BEGIN Source data
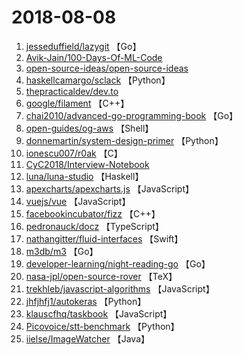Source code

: # 2018-08-08

1. [jesseduffield/lazygit](https://github.com/jesseduffield/lazygit) 【Go】
2. [Avik-Jain/100-Days-Of-ML-Code](https://github.com/Avik-Jain/100-Days-Of-ML-Code) 
3. [open-source-ideas/open-source-ideas](https://github.com/open-source-ideas/open-source-ideas) 
4. [haskellcamargo/sclack](https://github.com/haskellcamargo/sclack) 【Python】
5. [thepracticaldev/dev.to](https://github.com/thepracticaldev/dev.to) 
6. [google/filament](https://github.com/google/filament) 【C++】
7. [chai2010/advanced-go-programming-book](https://github.com/chai2010/advanced-go-programming-book) 【Go】
8. [open-guides/og-aws](https://github.com/open-guides/og-aws) 【Shell】
9. [donnemartin/system-design-primer](https://github.com/donnemartin/system-design-primer) 【Python】
10. [ionescu007/r0ak](https://github.com/ionescu007/r0ak) 【C】
11. [CyC2018/Interview-Notebook](https://github.com/CyC2018/Interview-Notebook) 
12. [luna/luna-studio](https://github.com/luna/luna-studio) 【Haskell】
13. [apexcharts/apexcharts.js](https://github.com/apexcharts/apexcharts.js) 【JavaScript】
14. [vuejs/vue](https://github.com/vuejs/vue) 【JavaScript】
15. [facebookincubator/fizz](https://github.com/facebookincubator/fizz) 【C++】
16. [pedronauck/docz](https://github.com/pedronauck/docz) 【TypeScript】
17. [nathangitter/fluid-interfaces](https://github.com/nathangitter/fluid-interfaces) 【Swift】
18. [m3db/m3](https://github.com/m3db/m3) 【Go】
19. [developer-learning/night-reading-go](https://github.com/developer-learning/night-reading-go) 【Go】
20. [nasa-jpl/open-source-rover](https://github.com/nasa-jpl/open-source-rover) 【TeX】
21. [trekhleb/javascript-algorithms](https://github.com/trekhleb/javascript-algorithms) 【JavaScript】
22. [jhfjhfj1/autokeras](https://github.com/jhfjhfj1/autokeras) 【Python】
23. [klauscfhq/taskbook](https://github.com/klauscfhq/taskbook) 【JavaScript】
24. [Picovoice/stt-benchmark](https://github.com/Picovoice/stt-benchmark) 【Python】
25. [iielse/ImageWatcher](https://github.com/iielse/ImageWatcher) 【Java】
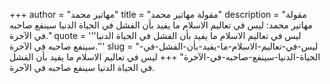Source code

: +++
author = "مهاتير محمد"
title = "مقولة مهاتير محمد"
description = "مقولة مهاتير محمد: ليس في تعاليم الاسلام ما يفيد بأن الفشل في الحياة الدنيا سينفع صاحبه في الآخرة."
quote = '''ليس في تعاليم الاسلام ما يفيد بأن الفشل في الحياة الدنيا سينفع صاحبه في الآخرة.'''
slug = "ليس-في-تعاليم-الاسلام-ما-يفيد-بأن-الفشل-في-الحياة-الدنيا-سينفع-صاحبه-في-الآخرة"
+++
ليس في تعاليم الاسلام ما يفيد بأن الفشل في الحياة الدنيا سينفع صاحبه في الآخرة.
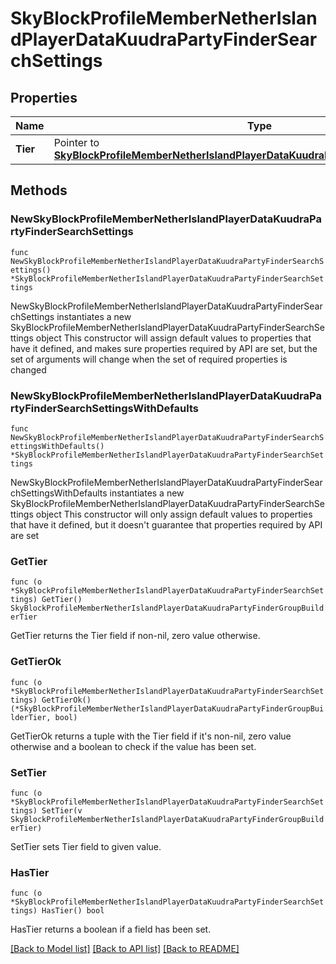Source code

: # SkyBlockProfileMemberNetherIslandPlayerDataKuudraPartyFinderSearchSettings

## Properties

Name | Type | Description | Notes
------------ | ------------- | ------------- | -------------
**Tier** | Pointer to [**SkyBlockProfileMemberNetherIslandPlayerDataKuudraPartyFinderGroupBuilderTier**](SkyBlockProfileMemberNetherIslandPlayerDataKuudraPartyFinderGroupBuilderTier.md) |  | [optional] 

## Methods

### NewSkyBlockProfileMemberNetherIslandPlayerDataKuudraPartyFinderSearchSettings

`func NewSkyBlockProfileMemberNetherIslandPlayerDataKuudraPartyFinderSearchSettings() *SkyBlockProfileMemberNetherIslandPlayerDataKuudraPartyFinderSearchSettings`

NewSkyBlockProfileMemberNetherIslandPlayerDataKuudraPartyFinderSearchSettings instantiates a new SkyBlockProfileMemberNetherIslandPlayerDataKuudraPartyFinderSearchSettings object
This constructor will assign default values to properties that have it defined,
and makes sure properties required by API are set, but the set of arguments
will change when the set of required properties is changed

### NewSkyBlockProfileMemberNetherIslandPlayerDataKuudraPartyFinderSearchSettingsWithDefaults

`func NewSkyBlockProfileMemberNetherIslandPlayerDataKuudraPartyFinderSearchSettingsWithDefaults() *SkyBlockProfileMemberNetherIslandPlayerDataKuudraPartyFinderSearchSettings`

NewSkyBlockProfileMemberNetherIslandPlayerDataKuudraPartyFinderSearchSettingsWithDefaults instantiates a new SkyBlockProfileMemberNetherIslandPlayerDataKuudraPartyFinderSearchSettings object
This constructor will only assign default values to properties that have it defined,
but it doesn't guarantee that properties required by API are set

### GetTier

`func (o *SkyBlockProfileMemberNetherIslandPlayerDataKuudraPartyFinderSearchSettings) GetTier() SkyBlockProfileMemberNetherIslandPlayerDataKuudraPartyFinderGroupBuilderTier`

GetTier returns the Tier field if non-nil, zero value otherwise.

### GetTierOk

`func (o *SkyBlockProfileMemberNetherIslandPlayerDataKuudraPartyFinderSearchSettings) GetTierOk() (*SkyBlockProfileMemberNetherIslandPlayerDataKuudraPartyFinderGroupBuilderTier, bool)`

GetTierOk returns a tuple with the Tier field if it's non-nil, zero value otherwise
and a boolean to check if the value has been set.

### SetTier

`func (o *SkyBlockProfileMemberNetherIslandPlayerDataKuudraPartyFinderSearchSettings) SetTier(v SkyBlockProfileMemberNetherIslandPlayerDataKuudraPartyFinderGroupBuilderTier)`

SetTier sets Tier field to given value.

### HasTier

`func (o *SkyBlockProfileMemberNetherIslandPlayerDataKuudraPartyFinderSearchSettings) HasTier() bool`

HasTier returns a boolean if a field has been set.


[[Back to Model list]](../README.md#documentation-for-models) [[Back to API list]](../README.md#documentation-for-api-endpoints) [[Back to README]](../README.md)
END Source data
Work instructions: Every line of the records above should be reproduced exactly, with no pictures included.

Reply to the exercise:
Source code

: # 2018-08-08

1. [jesseduffield/lazygit](https://github.com/jesseduffield/lazygit) 【Go】
2. [Avik-Jain/100-Days-Of-ML-Code](https://github.com/Avik-Jain/100-Days-Of-ML-Code) 
3. [open-source-ideas/open-source-ideas](https://github.com/open-source-ideas/open-source-ideas) 
4. [haskellcamargo/sclack](https://github.com/haskellcamargo/sclack) 【Python】
5. [thepracticaldev/dev.to](https://github.com/thepracticaldev/dev.to) 
6. [google/filament](https://github.com/google/filament) 【C++】
7. [chai2010/advanced-go-programming-book](https://github.com/chai2010/advanced-go-programming-book) 【Go】
8. [open-guides/og-aws](https://github.com/open-guides/og-aws) 【Shell】
9. [donnemartin/system-design-primer](https://github.com/donnemartin/system-design-primer) 【Python】
10. [ionescu007/r0ak](https://github.com/ionescu007/r0ak) 【C】
11. [CyC2018/Interview-Notebook](https://github.com/CyC2018/Interview-Notebook) 
12. [luna/luna-studio](https://github.com/luna/luna-studio) 【Haskell】
13. [apexcharts/apexcharts.js](https://github.com/apexcharts/apexcharts.js) 【JavaScript】
14. [vuejs/vue](https://github.com/vuejs/vue) 【JavaScript】
15. [facebookincubator/fizz](https://github.com/facebookincubator/fizz) 【C++】
16. [pedronauck/docz](https://github.com/pedronauck/docz) 【TypeScript】
17. [nathangitter/fluid-interfaces](https://github.com/nathangitter/fluid-interfaces) 【Swift】
18. [m3db/m3](https://github.com/m3db/m3) 【Go】
19. [developer-learning/night-reading-go](https://github.com/developer-learning/night-reading-go) 【Go】
20. [nasa-jpl/open-source-rover](https://github.com/nasa-jpl/open-source-rover) 【TeX】
21. [trekhleb/javascript-algorithms](https://github.com/trekhleb/javascript-algorithms) 【JavaScript】
22. [jhfjhfj1/autokeras](https://github.com/jhfjhfj1/autokeras) 【Python】
23. [klauscfhq/taskbook](https://github.com/klauscfhq/taskbook) 【JavaScript】
24. [Picovoice/stt-benchmark](https://github.com/Picovoice/stt-benchmark) 【Python】
25. [iielse/ImageWatcher](https://github.com/iielse/ImageWatcher) 【Java】
Source code

: +++
author = "مهاتير محمد"
title = "مقولة مهاتير محمد"
description = "مقولة مهاتير محمد: ليس في تعاليم الاسلام ما يفيد بأن الفشل في الحياة الدنيا سينفع صاحبه في الآخرة."
quote = '''ليس في تعاليم الاسلام ما يفيد بأن الفشل في الحياة الدنيا سينفع صاحبه في الآخرة.'''
slug = "ليس-في-تعاليم-الاسلام-ما-يفيد-بأن-الفشل-في-الحياة-الدنيا-سينفع-صاحبه-في-الآخرة"
+++
ليس في تعاليم الاسلام ما يفيد بأن الفشل في الحياة الدنيا سينفع صاحبه في الآخرة.
Source code

: # SkyBlockProfileMemberNetherIslandPlayerDataKuudraPartyFinderSearchSettings

## Properties

Name | Type | Description | Notes
------------ | ------------- | ------------- | -------------
**Tier** | Pointer to [**SkyBlockProfileMemberNetherIslandPlayerDataKuudraPartyFinderGroupBuilderTier**](SkyBlockProfileMemberNetherIslandPlayerDataKuudraPartyFinderGroupBuilderTier.md) |  | [optional] 

## Methods

### NewSkyBlockProfileMemberNetherIslandPlayerDataKuudraPartyFinderSearchSettings

`func NewSkyBlockProfileMemberNetherIslandPlayerDataKuudraPartyFinderSearchSettings() *SkyBlockProfileMemberNetherIslandPlayerDataKuudraPartyFinderSearchSettings`

NewSkyBlockProfileMemberNetherIslandPlayerDataKuudraPartyFinderSearchSettings instantiates a new SkyBlockProfileMemberNetherIslandPlayerDataKuudraPartyFinderSearchSettings object
This constructor will assign default values to properties that have it defined,
and makes sure properties required by API are set, but the set of arguments
will change when the set of required properties is changed

### NewSkyBlockProfileMemberNetherIslandPlayerDataKuudraPartyFinderSearchSettingsWithDefaults

`func NewSkyBlockProfileMemberNetherIslandPlayerDataKuudraPartyFinderSearchSettingsWithDefaults() *SkyBlockProfileMemberNetherIslandPlayerDataKuudraPartyFinderSearchSettings`

NewSkyBlockProfileMemberNetherIslandPlayerDataKuudraPartyFinderSearchSettingsWithDefaults instantiates a new SkyBlockProfileMemberNetherIslandPlayerDataKuudraPartyFinderSearchSettings object
This constructor will only assign default values to properties that have it defined,
but it doesn't guarantee that properties required by API are set

### GetTier

`func (o *SkyBlockProfileMemberNetherIslandPlayerDataKuudraPartyFinderSearchSettings) GetTier() SkyBlockProfileMemberNetherIslandPlayerDataKuudraPartyFinderGroupBuilderTier`

GetTier returns the Tier field if non-nil, zero value otherwise.

### GetTierOk

`func (o *SkyBlockProfileMemberNetherIslandPlayerDataKuudraPartyFinderSearchSettings) GetTierOk() (*SkyBlockProfileMemberNetherIslandPlayerDataKuudraPartyFinderGroupBuilderTier, bool)`

GetTierOk returns a tuple with the Tier field if it's non-nil, zero value otherwise
and a boolean to check if the value has been set.

### SetTier

`func (o *SkyBlockProfileMemberNetherIslandPlayerDataKuudraPartyFinderSearchSettings) SetTier(v SkyBlockProfileMemberNetherIslandPlayerDataKuudraPartyFinderGroupBuilderTier)`

SetTier sets Tier field to given value.

### HasTier

`func (o *SkyBlockProfileMemberNetherIslandPlayerDataKuudraPartyFinderSearchSettings) HasTier() bool`

HasTier returns a boolean if a field has been set.


[[Back to Model list]](../README.md#documentation-for-models) [[Back to API list]](../README.md#documentation-for-api-endpoints) [[Back to README]](../README.md)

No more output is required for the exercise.